HR planners often don’t connect with their client businesses. There’s still a tendency towards models, frameworks, and ready-made solutions. But retro-fitting these to a client’s business will never be truly effective. Last year, I worked with a retail company that had previously used a ready-made HR template. There were three problems: first, it was generic. It told them all the ‘right’ processes to follow, like developing good employee relations and training up necessary skills, but it didn’t tell them how to do it in their specific company environment. Secondly, there was no period of consultation before the template was applied, so the business didn’t buy in to it. Thirdly, because it was thought up and based on a business environment at a single moment in time, it was too rigid, and soon became dated.

Is there a better way?
There’s no quick fix, but there are some basic principles that can help HR plans work:

  • Prevent, don’t cure. Get as close as you can to your client business. The closer HR is to the overall business plan, the more it can help to shape it, rather than having to react to it. So insist on being part of every department’s business-planning process.

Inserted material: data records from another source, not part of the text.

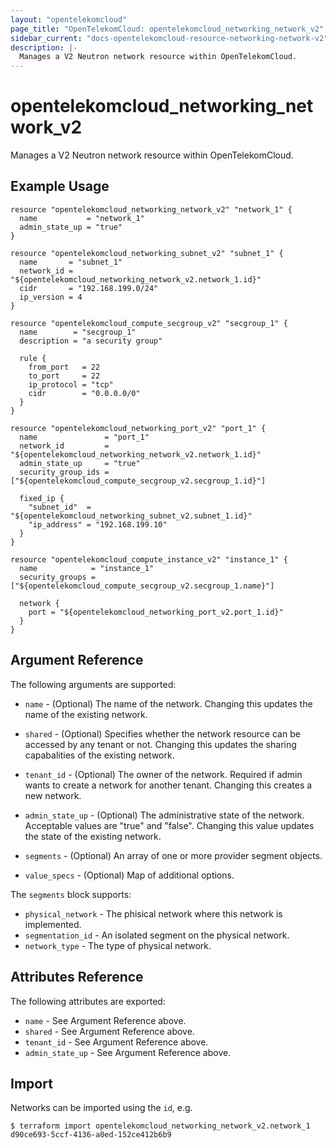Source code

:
 ```yaml
---
layout: "opentelekomcloud"
page_title: "OpenTelekomCloud: opentelekomcloud_networking_network_v2"
sidebar_current: "docs-opentelekomcloud-resource-networking-network-v2"
description: |-
  Manages a V2 Neutron network resource within OpenTelekomCloud.
---
```


# opentelekomcloud\_networking\_network_v2

Manages a V2 Neutron network resource within OpenTelekomCloud.

## Example Usage

```hcl
resource "opentelekomcloud_networking_network_v2" "network_1" {
  name           = "network_1"
  admin_state_up = "true"
}

resource "opentelekomcloud_networking_subnet_v2" "subnet_1" {
  name       = "subnet_1"
  network_id = "${opentelekomcloud_networking_network_v2.network_1.id}"
  cidr       = "192.168.199.0/24"
  ip_version = 4
}

resource "opentelekomcloud_compute_secgroup_v2" "secgroup_1" {
  name        = "secgroup_1"
  description = "a security group"

  rule {
    from_port   = 22
    to_port     = 22
    ip_protocol = "tcp"
    cidr        = "0.0.0.0/0"
  }
}

resource "opentelekomcloud_networking_port_v2" "port_1" {
  name               = "port_1"
  network_id         = "${opentelekomcloud_networking_network_v2.network_1.id}"
  admin_state_up     = "true"
  security_group_ids = ["${opentelekomcloud_compute_secgroup_v2.secgroup_1.id}"]

  fixed_ip {
    "subnet_id"  = "${opentelekomcloud_networking_subnet_v2.subnet_1.id}"
    "ip_address" = "192.168.199.10"
  }
}

resource "opentelekomcloud_compute_instance_v2" "instance_1" {
  name            = "instance_1"
  security_groups = ["${opentelekomcloud_compute_secgroup_v2.secgroup_1.name}"]

  network {
    port = "${opentelekomcloud_networking_port_v2.port_1.id}"
  }
}
```

## Argument Reference

The following arguments are supported:

* `name` - (Optional) The name of the network. Changing this updates the name of
    the existing network.

* `shared` - (Optional)  Specifies whether the network resource can be accessed
    by any tenant or not. Changing this updates the sharing capabalities of the
    existing network.

* `tenant_id` - (Optional) The owner of the network. Required if admin wants to
    create a network for another tenant. Changing this creates a new network.

* `admin_state_up` - (Optional) The administrative state of the network.
    Acceptable values are "true" and "false". Changing this value updates the
    state of the existing network.

* `segments` - (Optional) An array of one or more provider segment objects.

* `value_specs` - (Optional) Map of additional options.

The `segments` block supports:

* `physical_network` - The phisical network where this network is implemented.
* `segmentation_id` - An isolated segment on the physical network.
* `network_type` - The type of physical network.

## Attributes Reference

The following attributes are exported:

* `name` - See Argument Reference above.
* `shared` - See Argument Reference above.
* `tenant_id` - See Argument Reference above.
* `admin_state_up` - See Argument Reference above.

## Import

Networks can be imported using the `id`, e.g.

```
$ terraform import opentelekomcloud_networking_network_v2.network_1 d90ce693-5ccf-4136-a0ed-152ce412b6b9
```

  • Look for trends. A good way to focus on the future is a technique called ‘scanning’ – taking half a day, once every three months, to scope out the short-, medium- and long- term threats to your client business, and how HR can help avoid them. It will prepare your client’s business for the future (and raise the profile of your strategic role). For example, if you have a client that produces FMCG snacking brands, their response to the continuing trend towards healthy eating will have a major impact on their success. What strategic recruitment plans could be put in place to contribute to this? Health food professionals would be good for starters.
  • Use a Silicone Valley approach. Learning from the processes developed in the IT industry, this approach will give your clients a tailored, up-to-the-minute plan. In essence, a new process is built quickly, using flexible modules, piloted, then refined through ‘in-course correction’.
  • You’ll need to manage your clients’ expectations. But it shouldn’t be too difficult, as they’ll get a bespoke plan. It’ll also allow you to:

  • Involve your clients at every stage of the process – planning, design, rollout and assessment. This means they’re involved in your HR plans, and are far more likely to support them when it comes to implementation.
  • Take feedback on board along the way to make a process more effective. For example, if you’ve planned a modular course to enhance HR Business Partner skills, and after the first module in the pilot you get feedback that the pace is too fast, then a Silicone Valley approach allows you to change the pace without waiting until the rest of the pilot is complete.
  • Get feedback from all areas of the business. Employees in more junior roles have very different perspectives, and very different HR needs, to those at the top. A 360 degree approach will make your HR plans more realistic. And if senior management know that HR has got a finger on the company’s pulse, they’re more likely to listen to your strategic advice.
  • Measure HR plans against business objectives. For example, measure the success of a sales personnel recruitment plan not on the number of positions it fills, but on the performance of those people you recruit. It helps focus HR plans on what will really make a difference to the business, and increases the profile of the strategic role HR plays in reaching business targets.